ASSIGNMENT:
For this exercise, return exactly the lines of the material below that begin at the one with "The UART loopback project" and stop after the one with "#### Loopback Mechanism".

RECORDS TO USE:

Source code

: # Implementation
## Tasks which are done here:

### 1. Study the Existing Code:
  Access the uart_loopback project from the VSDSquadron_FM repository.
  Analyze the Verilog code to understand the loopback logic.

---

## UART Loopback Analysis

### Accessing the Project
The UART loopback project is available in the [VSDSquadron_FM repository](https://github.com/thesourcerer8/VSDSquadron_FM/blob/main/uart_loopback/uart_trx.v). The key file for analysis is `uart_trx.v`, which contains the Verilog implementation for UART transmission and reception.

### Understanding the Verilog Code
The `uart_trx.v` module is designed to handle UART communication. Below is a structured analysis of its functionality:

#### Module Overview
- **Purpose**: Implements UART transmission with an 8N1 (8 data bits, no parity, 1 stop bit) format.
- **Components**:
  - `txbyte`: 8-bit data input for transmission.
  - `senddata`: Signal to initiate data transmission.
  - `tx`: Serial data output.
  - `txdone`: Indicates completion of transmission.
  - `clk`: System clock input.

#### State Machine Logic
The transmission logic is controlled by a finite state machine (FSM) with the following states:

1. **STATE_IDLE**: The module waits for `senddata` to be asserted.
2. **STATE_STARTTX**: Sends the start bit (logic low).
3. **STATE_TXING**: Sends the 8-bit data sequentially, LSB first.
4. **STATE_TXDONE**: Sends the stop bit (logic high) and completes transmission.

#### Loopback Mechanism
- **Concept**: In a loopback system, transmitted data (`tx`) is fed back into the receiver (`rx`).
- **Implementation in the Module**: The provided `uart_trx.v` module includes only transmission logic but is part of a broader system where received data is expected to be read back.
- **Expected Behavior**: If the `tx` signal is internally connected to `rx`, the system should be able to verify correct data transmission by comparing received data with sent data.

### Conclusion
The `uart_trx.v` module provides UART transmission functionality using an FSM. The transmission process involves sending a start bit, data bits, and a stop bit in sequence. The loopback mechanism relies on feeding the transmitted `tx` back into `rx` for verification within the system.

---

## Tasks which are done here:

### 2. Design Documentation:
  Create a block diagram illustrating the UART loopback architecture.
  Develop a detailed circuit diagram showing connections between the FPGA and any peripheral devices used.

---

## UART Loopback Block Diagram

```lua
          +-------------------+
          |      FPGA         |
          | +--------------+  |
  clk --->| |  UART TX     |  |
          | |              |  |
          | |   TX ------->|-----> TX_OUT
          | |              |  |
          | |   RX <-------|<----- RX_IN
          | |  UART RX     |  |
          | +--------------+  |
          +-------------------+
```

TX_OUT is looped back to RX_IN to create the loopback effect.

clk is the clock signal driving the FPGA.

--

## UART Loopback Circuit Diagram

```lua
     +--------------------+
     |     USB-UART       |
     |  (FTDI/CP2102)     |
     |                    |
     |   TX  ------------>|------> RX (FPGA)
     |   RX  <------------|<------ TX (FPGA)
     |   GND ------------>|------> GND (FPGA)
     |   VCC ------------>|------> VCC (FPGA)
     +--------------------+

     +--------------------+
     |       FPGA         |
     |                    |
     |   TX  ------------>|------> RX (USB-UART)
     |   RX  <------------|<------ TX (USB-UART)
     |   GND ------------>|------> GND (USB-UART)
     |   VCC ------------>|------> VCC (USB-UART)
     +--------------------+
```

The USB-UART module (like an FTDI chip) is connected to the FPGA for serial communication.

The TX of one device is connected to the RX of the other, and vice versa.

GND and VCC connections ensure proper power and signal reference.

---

SOLUTION BELOW:
The UART loopback project is available in the [VSDSquadron_FM repository](https://github.com/thesourcerer8/VSDSquadron_FM/blob/main/uart_loopback/uart_trx.v). The key file for analysis is `uart_trx.v`, which contains the Verilog implementation for UART transmission and reception.

### Understanding the Verilog Code
The `uart_trx.v` module is designed to handle UART communication. Below is a structured analysis of its functionality:

#### Module Overview
- **Purpose**: Implements UART transmission with an 8N1 (8 data bits, no parity, 1 stop bit) format.
- **Components**:
  - `txbyte`: 8-bit data input for transmission.
  - `senddata`: Signal to initiate data transmission.
  - `tx`: Serial data output.
  - `txdone`: Indicates completion of transmission.
  - `clk`: System clock input.

#### State Machine Logic
The transmission logic is controlled by a finite state machine (FSM) with the following states:

1. **STATE_IDLE**: The module waits for `senddata` to be asserted.
2. **STATE_STARTTX**: Sends the start bit (logic low).
3. **STATE_TXING**: Sends the 8-bit data sequentially, LSB first.
4. **STATE_TXDONE**: Sends the stop bit (logic high) and completes transmission.

#### Loopback Mechanism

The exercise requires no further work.